改訂新版 世界大百科事典 「ホルンボステル」の意味・わかりやすい解説
ホルンボステル
Erich von Hornbostel
生没年:1877-1935
オーストリアの音楽学者。ウィーンの音楽的家庭に育ち,1900年にウィーン大学より化学で博士号を得る。翌年ベルリン大学に移り,C.シュトゥンプの下で当時興隆し始めた比較音楽学の研究に従事。この年の秋,ベルリン公演中の川上音二郎・貞奴一座の音楽の録音をとり,インタビューも行い,03年に同僚のアブラハムOtto Abraham(1872-1926)と《日本人の音組織と音楽に関する研究》を発表し,音楽学界にデビューした。

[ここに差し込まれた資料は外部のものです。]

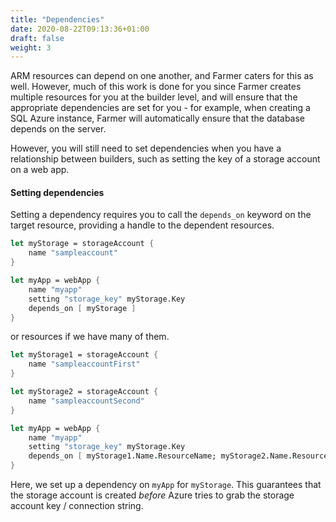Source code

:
 ```yaml
---
title: "Dependencies"
date: 2020-08-22T09:13:36+01:00
draft: false
weight: 3
---
```

ARM resources can depend on one another, and Farmer caters for this as well. However, much of this work is done for you since Farmer creates multiple resources for you at the builder level, and will ensure that the appropriate dependencies are set for you - for example, when creating a SQL Azure instance, Farmer will automatically ensure that the database depends on the server.

However, you will still need to set dependencies when you have a relationship between builders, such as setting the key of a storage account on a web app.

#### Setting dependencies
Setting a dependency requires you to call the `depends_on` keyword on the target resource, providing a handle to the dependent resources.

```fsharp
let myStorage = storageAccount {
    name "sampleaccount"
}

let myApp = webApp {
    name "myapp"
    setting "storage_key" myStorage.Key
    depends_on [ myStorage ]
}
```

or resources if we have many of them.

```fsharp
let myStorage1 = storageAccount {
    name "sampleaccountFirst"
}

let myStorage2 = storageAccount {
    name "sampleaccountSecond"
}

let myApp = webApp {
    name "myapp"
    setting "storage_key" myStorage.Key
    depends_on [ myStorage1.Name.ResourceName; myStorage2.Name.ResourceName ]
}
```

Here, we set up a dependency on `myApp` for `myStorage`. This guarantees that the storage account is created *before* Azure tries to grab the storage account key / connection string.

17年から33年にナチスに追われるまで,ベルリン大学で比較音楽学を講じ,G.ヘルツォーク,H.R.H.ヒックマン,M.コリンスキ,W.ビオラなどの俊秀を育て,間接的にはアメリカでのこの学問の形成にも寄与した。吹奏5度理論の提唱など,擬似科学主義による誤りも犯したが,C.ザックスとの楽器分類法の提案のほか,音楽心理学の立場を保って,諸民族の音楽性の考察を行うなど功績は大きい。